Snuff-Movie is a 2005 Gothic horror film written and directed by British director Bernard Rose.

==Plot==
It stars Jeroen Krabbé as horror filmmaker Boris Arkadin, whose pregnant wife Mary was supposedly brutally murdered by a Manson-like gang of hippy psychopaths during the 1960s. An eccentric recluse, Boris makes a comeback when he invites some actors to a large mansion in the English countryside to 'audition' for his new film. Unknown to most of them they are being filmed by hidden cameras linked to a snuff website.

==Cast==
- Jeroen Krabbé as Boris Arkadin / Mr.
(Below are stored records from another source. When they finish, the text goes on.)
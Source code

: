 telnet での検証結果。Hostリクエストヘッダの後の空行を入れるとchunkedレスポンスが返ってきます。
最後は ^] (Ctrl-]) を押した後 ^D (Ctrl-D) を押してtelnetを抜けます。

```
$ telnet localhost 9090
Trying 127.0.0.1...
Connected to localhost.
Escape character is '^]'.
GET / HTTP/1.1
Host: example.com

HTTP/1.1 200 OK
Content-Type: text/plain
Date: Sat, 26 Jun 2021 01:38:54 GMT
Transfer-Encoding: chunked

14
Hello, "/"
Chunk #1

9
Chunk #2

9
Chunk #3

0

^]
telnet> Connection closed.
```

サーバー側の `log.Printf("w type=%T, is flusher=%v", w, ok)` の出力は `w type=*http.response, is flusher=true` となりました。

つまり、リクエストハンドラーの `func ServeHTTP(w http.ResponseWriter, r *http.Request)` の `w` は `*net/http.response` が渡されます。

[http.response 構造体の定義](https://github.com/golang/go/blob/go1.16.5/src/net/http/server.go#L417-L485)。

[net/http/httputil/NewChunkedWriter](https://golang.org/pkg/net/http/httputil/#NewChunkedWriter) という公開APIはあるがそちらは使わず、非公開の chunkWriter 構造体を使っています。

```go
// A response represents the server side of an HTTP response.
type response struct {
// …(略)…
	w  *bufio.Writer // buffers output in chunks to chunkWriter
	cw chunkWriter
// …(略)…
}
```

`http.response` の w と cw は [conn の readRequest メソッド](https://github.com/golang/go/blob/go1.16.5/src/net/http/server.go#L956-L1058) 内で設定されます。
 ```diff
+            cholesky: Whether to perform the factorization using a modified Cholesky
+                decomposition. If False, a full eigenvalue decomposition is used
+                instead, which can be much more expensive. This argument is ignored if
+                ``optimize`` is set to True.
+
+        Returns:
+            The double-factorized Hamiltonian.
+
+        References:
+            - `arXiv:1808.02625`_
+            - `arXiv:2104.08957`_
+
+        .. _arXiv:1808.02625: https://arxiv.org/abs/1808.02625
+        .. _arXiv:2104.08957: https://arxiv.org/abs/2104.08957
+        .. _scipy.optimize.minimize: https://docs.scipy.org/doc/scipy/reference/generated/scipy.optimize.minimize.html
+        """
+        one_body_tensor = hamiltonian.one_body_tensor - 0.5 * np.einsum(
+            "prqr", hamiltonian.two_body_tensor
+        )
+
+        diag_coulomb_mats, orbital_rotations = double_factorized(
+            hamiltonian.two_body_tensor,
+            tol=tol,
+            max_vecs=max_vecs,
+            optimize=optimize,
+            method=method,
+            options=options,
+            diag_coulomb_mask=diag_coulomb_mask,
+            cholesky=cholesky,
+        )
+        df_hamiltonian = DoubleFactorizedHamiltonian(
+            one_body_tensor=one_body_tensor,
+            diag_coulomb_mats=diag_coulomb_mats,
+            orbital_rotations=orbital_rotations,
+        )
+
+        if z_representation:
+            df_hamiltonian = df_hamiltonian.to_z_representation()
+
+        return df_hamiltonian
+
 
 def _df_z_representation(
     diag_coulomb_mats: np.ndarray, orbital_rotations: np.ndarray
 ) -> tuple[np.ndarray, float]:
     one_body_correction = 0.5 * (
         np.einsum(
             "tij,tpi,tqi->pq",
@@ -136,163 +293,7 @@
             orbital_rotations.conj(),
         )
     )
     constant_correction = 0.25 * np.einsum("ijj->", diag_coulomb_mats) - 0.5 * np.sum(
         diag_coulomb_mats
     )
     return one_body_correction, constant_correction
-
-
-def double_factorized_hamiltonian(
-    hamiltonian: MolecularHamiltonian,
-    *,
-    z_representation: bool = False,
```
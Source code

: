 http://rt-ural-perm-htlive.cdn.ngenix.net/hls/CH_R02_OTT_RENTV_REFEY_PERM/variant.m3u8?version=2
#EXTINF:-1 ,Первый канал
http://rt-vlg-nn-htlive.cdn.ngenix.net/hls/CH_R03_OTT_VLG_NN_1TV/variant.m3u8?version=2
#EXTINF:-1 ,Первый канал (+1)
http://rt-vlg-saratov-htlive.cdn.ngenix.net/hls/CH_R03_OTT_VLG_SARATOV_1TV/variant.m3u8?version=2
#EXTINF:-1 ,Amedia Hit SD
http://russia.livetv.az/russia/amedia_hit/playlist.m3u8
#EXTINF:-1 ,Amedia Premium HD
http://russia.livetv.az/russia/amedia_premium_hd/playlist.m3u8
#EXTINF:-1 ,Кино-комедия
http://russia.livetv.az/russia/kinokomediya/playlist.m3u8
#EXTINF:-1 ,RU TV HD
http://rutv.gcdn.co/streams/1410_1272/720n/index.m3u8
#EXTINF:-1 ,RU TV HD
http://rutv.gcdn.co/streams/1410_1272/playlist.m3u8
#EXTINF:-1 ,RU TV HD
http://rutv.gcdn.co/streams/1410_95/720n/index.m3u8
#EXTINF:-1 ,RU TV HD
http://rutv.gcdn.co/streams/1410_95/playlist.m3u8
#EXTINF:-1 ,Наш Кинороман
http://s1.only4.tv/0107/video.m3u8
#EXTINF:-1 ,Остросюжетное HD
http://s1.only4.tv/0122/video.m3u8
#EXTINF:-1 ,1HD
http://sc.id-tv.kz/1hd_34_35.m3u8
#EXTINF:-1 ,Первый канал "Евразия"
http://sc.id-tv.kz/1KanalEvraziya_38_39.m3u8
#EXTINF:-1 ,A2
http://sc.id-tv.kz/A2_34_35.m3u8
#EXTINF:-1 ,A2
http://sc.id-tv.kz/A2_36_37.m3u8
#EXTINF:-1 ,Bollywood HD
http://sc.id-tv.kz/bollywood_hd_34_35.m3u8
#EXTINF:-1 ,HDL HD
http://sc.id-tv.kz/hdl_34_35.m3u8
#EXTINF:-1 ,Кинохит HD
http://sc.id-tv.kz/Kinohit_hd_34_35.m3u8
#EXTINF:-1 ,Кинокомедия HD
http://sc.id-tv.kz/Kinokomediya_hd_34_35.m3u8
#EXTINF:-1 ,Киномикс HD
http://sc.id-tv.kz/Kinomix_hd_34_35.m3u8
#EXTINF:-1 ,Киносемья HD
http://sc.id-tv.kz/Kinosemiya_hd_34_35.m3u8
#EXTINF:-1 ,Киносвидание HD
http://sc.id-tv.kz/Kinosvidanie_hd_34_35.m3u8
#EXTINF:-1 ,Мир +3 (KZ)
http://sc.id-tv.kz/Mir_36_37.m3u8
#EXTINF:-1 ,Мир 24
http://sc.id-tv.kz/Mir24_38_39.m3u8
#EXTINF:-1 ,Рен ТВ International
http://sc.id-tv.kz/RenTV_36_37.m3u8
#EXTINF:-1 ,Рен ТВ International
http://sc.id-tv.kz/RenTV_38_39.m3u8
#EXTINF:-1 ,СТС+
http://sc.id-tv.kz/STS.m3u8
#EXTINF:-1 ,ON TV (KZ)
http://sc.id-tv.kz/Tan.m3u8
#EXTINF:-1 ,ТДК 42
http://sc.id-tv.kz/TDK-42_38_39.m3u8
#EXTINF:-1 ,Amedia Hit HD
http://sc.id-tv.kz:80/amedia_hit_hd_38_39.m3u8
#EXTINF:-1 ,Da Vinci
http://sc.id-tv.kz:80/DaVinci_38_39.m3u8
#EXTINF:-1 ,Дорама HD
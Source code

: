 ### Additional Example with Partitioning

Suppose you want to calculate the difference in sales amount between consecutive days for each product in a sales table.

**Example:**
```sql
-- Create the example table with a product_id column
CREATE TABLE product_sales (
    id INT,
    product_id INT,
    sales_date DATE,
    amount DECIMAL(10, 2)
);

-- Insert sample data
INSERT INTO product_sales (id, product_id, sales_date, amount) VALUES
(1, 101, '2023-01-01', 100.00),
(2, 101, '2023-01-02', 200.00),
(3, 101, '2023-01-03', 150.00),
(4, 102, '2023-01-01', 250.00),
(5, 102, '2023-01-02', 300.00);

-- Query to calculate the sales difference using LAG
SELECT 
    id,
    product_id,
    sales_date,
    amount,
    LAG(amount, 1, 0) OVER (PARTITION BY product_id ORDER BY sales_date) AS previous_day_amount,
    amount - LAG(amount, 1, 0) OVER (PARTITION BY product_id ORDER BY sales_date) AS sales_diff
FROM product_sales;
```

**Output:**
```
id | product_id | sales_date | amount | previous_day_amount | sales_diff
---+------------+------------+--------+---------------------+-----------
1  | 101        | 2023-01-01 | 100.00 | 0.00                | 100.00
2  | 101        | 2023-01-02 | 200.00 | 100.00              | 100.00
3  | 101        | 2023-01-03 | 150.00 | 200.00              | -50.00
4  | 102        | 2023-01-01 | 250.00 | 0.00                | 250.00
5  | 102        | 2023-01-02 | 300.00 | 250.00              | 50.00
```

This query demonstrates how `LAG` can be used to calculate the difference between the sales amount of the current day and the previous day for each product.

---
Maezel
- Lisa Enos as Mary Arkardin / Wendy Jones
- Teri Harrison as Pamela / Angie
- Alastair Mackenzie as Justin / Andy / Freddy / Peter
- Lyndsey Marshal as Sandy / X / Janice
- Hugo Myatt as Dr. Culpepper / Leon Bank / Desk Sergeant
- Tedy Necula as Marco Arkadin
- Joe Reegan as James / Jack

==Production==
Though set in London, the movie was filmed in Romania, on a budget of £6 million.

==Reception==
Philip French in The Observer wrote, "the movie is no fun, makes little sense and takes itself rather seriously". Empire called it a "lurid, DV-shot sleazefest... Disturbing and distasteful, and not in a good way". Derek Elley wrote in Variety, "Dialogue is cheesy in an unfunny way, plotting is unbelievable, even on a genre level, and performances are worthy of summer stock." The Guardian called it "preposterous". Time Outs reviewer wrote, "If there’s some fun to be had it’s in its frenzied plagiarism. It certainly fails as a thriller".

ScreenDaily was more positive: "a deliciously Machiavellian horror movie which has cult hit written all over it".